There are two main scripts. The dev and debug. I mostly run the second one because it does the same as the first one with the addition of opening a port for VsCode to connect to debug the NodeJS (Express) server. What it goes is to start concurrently TypeScript in watch mode (-w), run the watchgraphql and nodemon to watch every file (produced JavaScript and GraphQL schema files. The GraphQL's schemas have there own extension ".graphql" and are not moved like TypeScript during the transpilation. Hence, it requires a separate process to move the file when we edit the file.

Visual Studio Code

Finally, within Visual Studio you need to create a debug launch configuration. The creation occurs in the fourth button of the menu, the one with a bug. It is possible to select "Add Configuration" in the dropdown to create a new debugging configuration. Here is the one I am using:

{
    "version": "0.2.0",
    "configurations": [
        {
            "name": "Attach to node",
            "type": "node",
            "request": "attach",
            "restart": true,
            "port": 9229
        }
    ]
}

It will attach to an existing instance. It means that if you want to debug the startup of the NodeJS server that it does not work. You will need to change the way to avoid using nodemon and to have the VsCode debugger starting the NodeJS server. It is not a use case that I need, hence I do not have it configured.

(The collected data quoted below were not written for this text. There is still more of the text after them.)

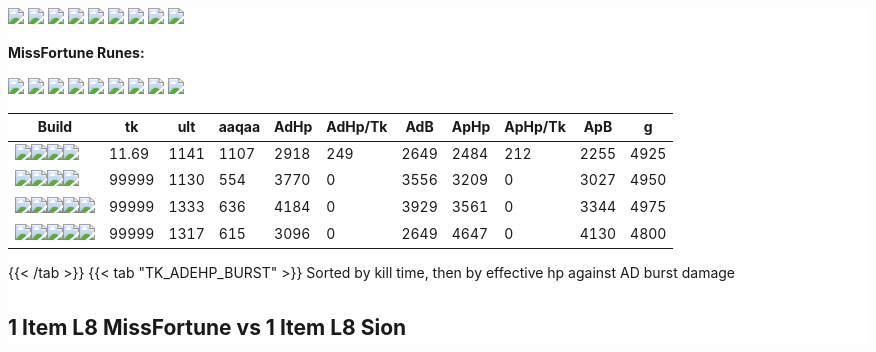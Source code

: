 


![](/Styles/Resolve/GraspOfTheUndying/GraspOfTheUndying.png)
![](/Styles/Resolve/Demolish/Demolish.png)
![](/Styles/Resolve/SecondWind/SecondWind.png)
![](/Styles/Sorcery/Unflinching/Unflinching.png)
![](/Styles/Inspiration/MagicalFootwear/MagicalFootwear.png)
![](/Styles/Inspiration/CosmicInsight/CosmicInsight.png)
![](/StatMods/StatModsAdaptiveForceIcon.png)
![](/StatMods/StatModsArmorIcon.png)
![](/StatMods/StatModsArmorIcon.png)



**MissFortune Runes:**


![](/Styles/Precision/PressTheAttack/PressTheAttack.png)
![](/Styles/Precision/Overheal.png)
![](/Styles/Precision/LegendAlacrity/LegendAlacrity.png)
![](/Styles/Precision/CutDown/CutDown.png)
![](/Styles/Sorcery/AbsoluteFocus/AbsoluteFocus.png)
![](/Styles/Sorcery/GatheringStorm/GatheringStorm.png)
![](/StatMods/StatModsAttackSpeedIcon.png)
![](/StatMods/StatModsAdaptiveForceIcon.png)
![](/StatMods/StatModsArmorIcon.png)





 Build |tk|ult|aaqaa|AdHp|AdHp/Tk|AdB|ApHp|ApHp/Tk|ApB|g
-|-|-|-|-|-|-|-|-|-|-
![](/item/3153.png)![](/item/1001.png)![](/item/1055.png)![](/item/1037.png)|11.69|1141|1107|2918|249|2649|2484|212|2255|4925
![](/item/3161.png)![](/item/1001.png)![](/item/1053.png)![](/item/1055.png)|99999|1130|554|3770|0|3556|3209|0|3027|4950
![](/item/6673.png)![](/item/1001.png)![](/item/1055.png)![](/item/1037.png)![](/item/1036.png)|99999|1333|636|4184|0|3929|3561|0|3344|4975
![](/item/3156.png)![](/item/1001.png)![](/item/1053.png)![](/item/1055.png)![](/item/1036.png)|99999|1317|615|3096|0|2649|4647|0|4130|4800
{{< /tab >}}
{{< tab "TK_ADEHP_BURST" >}}
Sorted by kill time, then by effective hp against AD burst damage
## 1 Item L8 MissFortune vs 1 Item L8 Sion

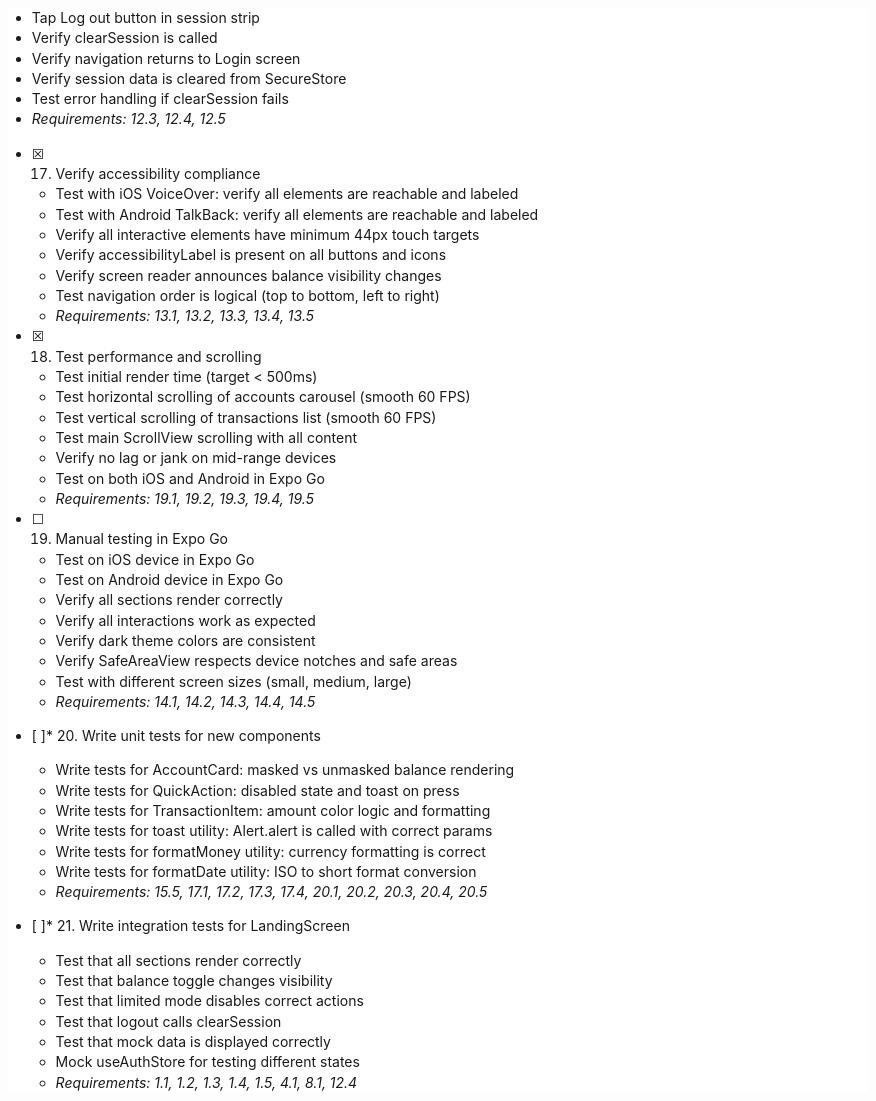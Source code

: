   - Tap Log out button in session strip
  - Verify clearSession is called
  - Verify navigation returns to Login screen
  - Verify session data is cleared from SecureStore
  - Test error handling if clearSession fails
  - _Requirements: 12.3, 12.4, 12.5_

- [x] 17. Verify accessibility compliance

  - Test with iOS VoiceOver: verify all elements are reachable and labeled
  - Test with Android TalkBack: verify all elements are reachable and labeled
  - Verify all interactive elements have minimum 44px touch targets
  - Verify accessibilityLabel is present on all buttons and icons
  - Verify screen reader announces balance visibility changes
  - Test navigation order is logical (top to bottom, left to right)
  - _Requirements: 13.1, 13.2, 13.3, 13.4, 13.5_

- [x] 18. Test performance and scrolling

  - Test initial render time (target < 500ms)
  - Test horizontal scrolling of accounts carousel (smooth 60 FPS)
  - Test vertical scrolling of transactions list (smooth 60 FPS)
  - Test main ScrollView scrolling with all content
  - Verify no lag or jank on mid-range devices
  - Test on both iOS and Android in Expo Go
  - _Requirements: 19.1, 19.2, 19.3, 19.4, 19.5_

- [ ] 19. Manual testing in Expo Go

  - Test on iOS device in Expo Go
  - Test on Android device in Expo Go
  - Verify all sections render correctly
  - Verify all interactions work as expected
  - Verify dark theme colors are consistent
  - Verify SafeAreaView respects device notches and safe areas
  - Test with different screen sizes (small, medium, large)
  - _Requirements: 14.1, 14.2, 14.3, 14.4, 14.5_

- [ ]\* 20. Write unit tests for new components

  - Write tests for AccountCard: masked vs unmasked balance rendering
  - Write tests for QuickAction: disabled state and toast on press
  - Write tests for TransactionItem: amount color logic and formatting
  - Write tests for toast utility: Alert.alert is called with correct params
  - Write tests for formatMoney utility: currency formatting is correct
  - Write tests for formatDate utility: ISO to short format conversion
  - _Requirements: 15.5, 17.1, 17.2, 17.3, 17.4, 20.1, 20.2, 20.3, 20.4, 20.5_

- [ ]\* 21. Write integration tests for LandingScreen

  - Test that all sections render correctly
  - Test that balance toggle changes visibility
  - Test that limited mode disables correct actions
  - Test that logout calls clearSession
  - Test that mock data is displayed correctly
  - Mock useAuthStore for testing different states
  - _Requirements: 1.1, 1.2, 1.3, 1.4, 1.5, 4.1, 8.1, 12.4_
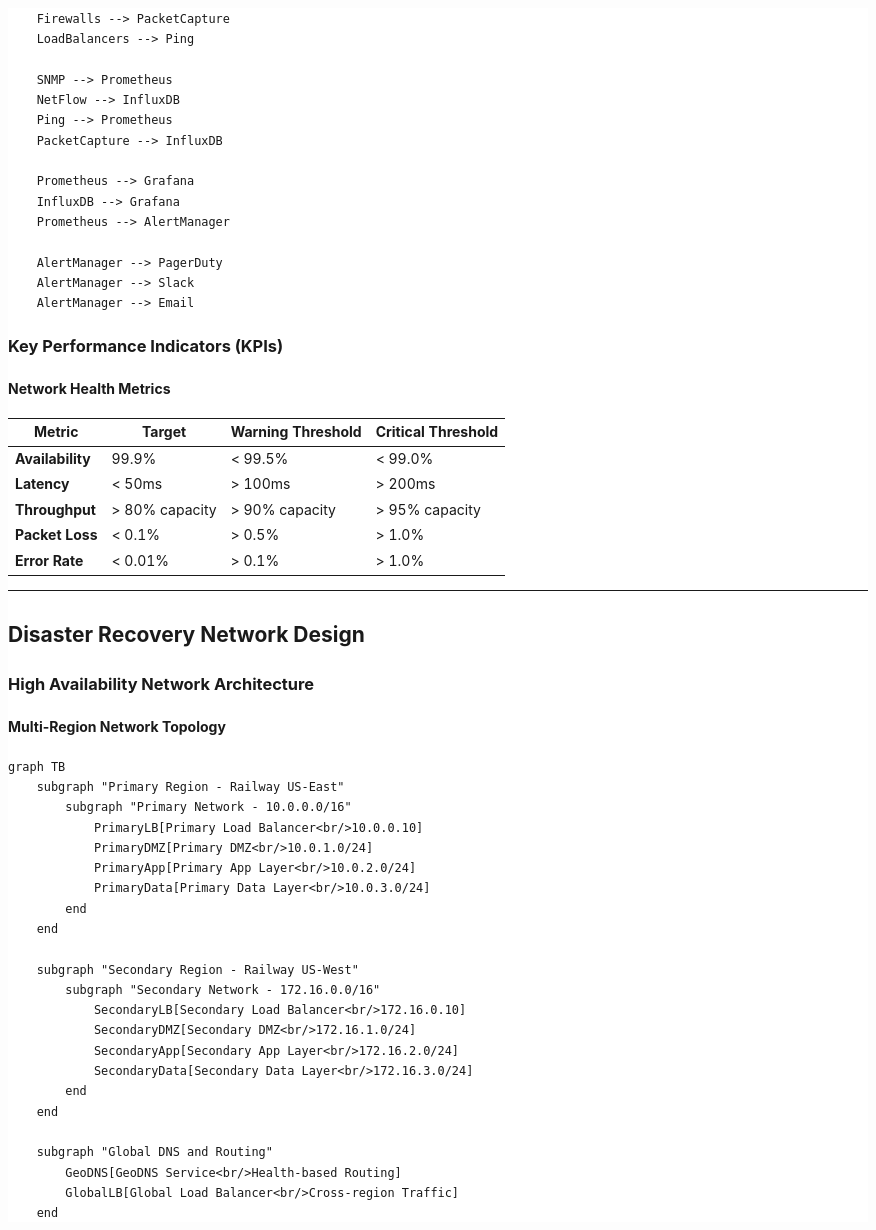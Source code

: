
 ```mermaid
    Firewalls --> PacketCapture
    LoadBalancers --> Ping
    
    SNMP --> Prometheus
    NetFlow --> InfluxDB
    Ping --> Prometheus
    PacketCapture --> InfluxDB
    
    Prometheus --> Grafana
    InfluxDB --> Grafana
    Prometheus --> AlertManager
    
    AlertManager --> PagerDuty
    AlertManager --> Slack
    AlertManager --> Email
```

### Key Performance Indicators (KPIs)

#### Network Health Metrics
| Metric | Target | Warning Threshold | Critical Threshold |
|--------|--------|------------------|-------------------|
| **Availability** | 99.9% | < 99.5% | < 99.0% |
| **Latency** | < 50ms | > 100ms | > 200ms |
| **Throughput** | > 80% capacity | > 90% capacity | > 95% capacity |
| **Packet Loss** | < 0.1% | > 0.5% | > 1.0% |
| **Error Rate** | < 0.01% | > 0.1% | > 1.0% |

---

## Disaster Recovery Network Design

### High Availability Network Architecture

#### Multi-Region Network Topology
```mermaid
graph TB
    subgraph "Primary Region - Railway US-East"
        subgraph "Primary Network - 10.0.0.0/16"
            PrimaryLB[Primary Load Balancer<br/>10.0.0.10]
            PrimaryDMZ[Primary DMZ<br/>10.0.1.0/24]
            PrimaryApp[Primary App Layer<br/>10.0.2.0/24]
            PrimaryData[Primary Data Layer<br/>10.0.3.0/24]
        end
    end
    
    subgraph "Secondary Region - Railway US-West"
        subgraph "Secondary Network - 172.16.0.0/16"
            SecondaryLB[Secondary Load Balancer<br/>172.16.0.10]
            SecondaryDMZ[Secondary DMZ<br/>172.16.1.0/24]
            SecondaryApp[Secondary App Layer<br/>172.16.2.0/24]
            SecondaryData[Secondary Data Layer<br/>172.16.3.0/24]
        end
    end
    
    subgraph "Global DNS and Routing"
        GeoDNS[GeoDNS Service<br/>Health-based Routing]
        GlobalLB[Global Load Balancer<br/>Cross-region Traffic]
    end
```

Once you have these scripts in place and the VsCode configuration saved. You can click the play button or F5 to start debugging. It takes about 1-2 seconds to hook to the process. Any breakpoint you have set will stop the process and gives you time to explore the variables. If you do a change during the debug, NodeJS will restart and the debugging will stop and restart as well.

HTTP Request Debugging

I am using Axios, but other libraries allow also to shim a proxy to inspect HTTP request and response. It is very valuable when debugging an Apollo GraphQL server because you cannot do like with a web application and use Chrome's network tab. A trick with Axios is when you configure the AxiosRequestConfig to set a proxy in the HTTP header of the request that point to your computer.

config.proxy = {
    host: "127.0.0.1",
    port: 5555
};

Then, installing a tool like Postman at the specified port is enough to receive every request with the proper HTTP headers in place.

Summary

I am far from being an expert concerning developing server side application with NodeJS. I was impressed of the quick result. Within an hour, I had a development environment that was efficient to develop and to debug. The experience of debugging directly in TypeScript is awesome and to see every request and response swimming through the proxy tool is priceless when it is the time to understand what is coming out and in the GraphQL's resolvers.